Emily Bazelon: So I recommended the fight for privacy, and I’m also reading a book by my friend Nicky Davidoff called The Other Side of Prospect, which is a sort of tapestry. It’s about a murder and a wrongful conviction in New Haven, but it’s really, in a lot of ways just this incredibly rich history of New Haven with this detailed information about what, you know, people in particular neighborhoods were eating 50 years ago. I mean, it’s just beautiful and full of riches in that way. And then there’s this story of, you know, these families, both the murder victim’s family and the person who was wrongfully accused that are very moving. And Nikki stuck with this reporting for years. It’s it’s in some ways like an old fashioned book in the best way. So the Other Side of Prospect by Nicholas Davidoff.

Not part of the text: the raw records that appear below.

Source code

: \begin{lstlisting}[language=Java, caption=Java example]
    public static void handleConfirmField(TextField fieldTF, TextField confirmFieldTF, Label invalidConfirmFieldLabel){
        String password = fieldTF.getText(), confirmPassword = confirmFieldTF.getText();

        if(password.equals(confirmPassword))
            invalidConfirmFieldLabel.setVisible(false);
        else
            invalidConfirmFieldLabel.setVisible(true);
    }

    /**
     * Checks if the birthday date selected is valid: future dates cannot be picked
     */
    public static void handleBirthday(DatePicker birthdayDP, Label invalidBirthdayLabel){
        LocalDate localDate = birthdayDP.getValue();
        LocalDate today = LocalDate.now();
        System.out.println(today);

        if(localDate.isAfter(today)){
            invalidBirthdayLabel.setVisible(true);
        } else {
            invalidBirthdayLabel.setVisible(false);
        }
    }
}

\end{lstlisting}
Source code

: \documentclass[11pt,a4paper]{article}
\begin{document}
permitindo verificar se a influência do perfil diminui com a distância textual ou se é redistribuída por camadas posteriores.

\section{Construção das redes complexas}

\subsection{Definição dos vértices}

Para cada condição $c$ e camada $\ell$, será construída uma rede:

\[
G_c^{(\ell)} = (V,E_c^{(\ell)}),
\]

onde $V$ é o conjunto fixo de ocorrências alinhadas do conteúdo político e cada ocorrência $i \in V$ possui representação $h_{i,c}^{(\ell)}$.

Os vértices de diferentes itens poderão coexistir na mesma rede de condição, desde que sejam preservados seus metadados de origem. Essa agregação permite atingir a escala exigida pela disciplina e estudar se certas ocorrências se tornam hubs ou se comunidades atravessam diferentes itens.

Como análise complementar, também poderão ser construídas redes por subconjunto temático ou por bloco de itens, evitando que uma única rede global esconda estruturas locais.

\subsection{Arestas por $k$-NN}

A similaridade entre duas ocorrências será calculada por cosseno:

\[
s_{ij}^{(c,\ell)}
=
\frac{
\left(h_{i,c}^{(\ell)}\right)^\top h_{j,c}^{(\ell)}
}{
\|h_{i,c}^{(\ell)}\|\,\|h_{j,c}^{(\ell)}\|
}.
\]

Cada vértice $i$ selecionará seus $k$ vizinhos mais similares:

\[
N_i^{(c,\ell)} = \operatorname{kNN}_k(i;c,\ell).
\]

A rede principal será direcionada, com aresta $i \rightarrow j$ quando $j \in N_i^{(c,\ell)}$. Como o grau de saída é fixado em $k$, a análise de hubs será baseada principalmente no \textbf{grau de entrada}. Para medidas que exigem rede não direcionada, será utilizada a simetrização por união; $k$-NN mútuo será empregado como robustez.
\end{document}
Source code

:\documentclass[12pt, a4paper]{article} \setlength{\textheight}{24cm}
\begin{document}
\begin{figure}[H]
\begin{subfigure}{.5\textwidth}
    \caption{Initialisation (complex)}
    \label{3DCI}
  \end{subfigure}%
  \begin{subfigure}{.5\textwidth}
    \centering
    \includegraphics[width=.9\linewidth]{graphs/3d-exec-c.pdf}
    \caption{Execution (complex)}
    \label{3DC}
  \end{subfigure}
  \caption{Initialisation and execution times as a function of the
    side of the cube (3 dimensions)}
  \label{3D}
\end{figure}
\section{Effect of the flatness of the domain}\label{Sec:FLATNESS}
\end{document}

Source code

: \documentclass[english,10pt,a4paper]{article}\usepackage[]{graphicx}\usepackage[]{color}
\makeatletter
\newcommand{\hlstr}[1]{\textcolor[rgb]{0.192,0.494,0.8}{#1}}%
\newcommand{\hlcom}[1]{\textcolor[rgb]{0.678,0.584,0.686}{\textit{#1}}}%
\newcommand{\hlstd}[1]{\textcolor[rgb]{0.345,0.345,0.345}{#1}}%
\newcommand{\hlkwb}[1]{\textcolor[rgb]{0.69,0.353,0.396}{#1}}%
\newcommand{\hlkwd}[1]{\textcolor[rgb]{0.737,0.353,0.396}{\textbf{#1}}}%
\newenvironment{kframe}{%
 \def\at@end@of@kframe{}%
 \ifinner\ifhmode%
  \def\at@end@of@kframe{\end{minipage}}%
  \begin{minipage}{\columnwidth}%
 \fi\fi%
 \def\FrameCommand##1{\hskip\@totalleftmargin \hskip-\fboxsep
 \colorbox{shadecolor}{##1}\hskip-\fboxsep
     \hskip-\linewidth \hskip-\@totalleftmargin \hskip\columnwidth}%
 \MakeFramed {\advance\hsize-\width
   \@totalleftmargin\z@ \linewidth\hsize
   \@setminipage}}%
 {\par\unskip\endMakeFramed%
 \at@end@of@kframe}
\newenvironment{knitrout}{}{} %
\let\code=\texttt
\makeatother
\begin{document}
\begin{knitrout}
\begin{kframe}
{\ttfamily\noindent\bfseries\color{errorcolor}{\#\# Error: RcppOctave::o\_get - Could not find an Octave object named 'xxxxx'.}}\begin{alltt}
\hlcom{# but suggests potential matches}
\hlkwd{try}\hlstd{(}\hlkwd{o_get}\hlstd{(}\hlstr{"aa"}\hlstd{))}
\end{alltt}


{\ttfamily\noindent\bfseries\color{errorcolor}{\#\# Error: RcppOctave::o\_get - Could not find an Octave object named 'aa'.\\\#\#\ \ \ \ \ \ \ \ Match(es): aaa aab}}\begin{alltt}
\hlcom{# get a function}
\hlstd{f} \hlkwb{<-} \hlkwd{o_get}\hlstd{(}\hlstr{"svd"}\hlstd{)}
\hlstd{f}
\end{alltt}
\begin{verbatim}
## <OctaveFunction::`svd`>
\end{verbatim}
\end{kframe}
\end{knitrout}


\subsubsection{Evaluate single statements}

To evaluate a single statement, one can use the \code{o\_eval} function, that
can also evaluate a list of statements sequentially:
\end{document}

David Plotz: J.D., what’s your chatter?
John Dickerson: My chatter is for all the Cormac McCarthy fans out there. I am a Cormac McCarthy fan, though not a completist for those who seek complete understanding. Cormac McCarthy is is often labeled reclusive. He does not do interviews. I think the last one he may have done was the New York Times Magazine in 1992. Anyway, he does not talk much, but turns out he talked more than a little from 1968 to 1980. And all of these interviews are collected there. They’re in Tennessee and Kentucky newspapers about the early period of his career and writing.
John Dickerson: And if you are a fan, they’ve all been collected by the Cormac McCarthy Journal in the October issue and you can find it online. We’ll put a link in the show notes. But as somebody who is always interested in process and and then they are rewarding in that sense. And then also if you are interested in this author who doesn’t speak much to the press. There you go.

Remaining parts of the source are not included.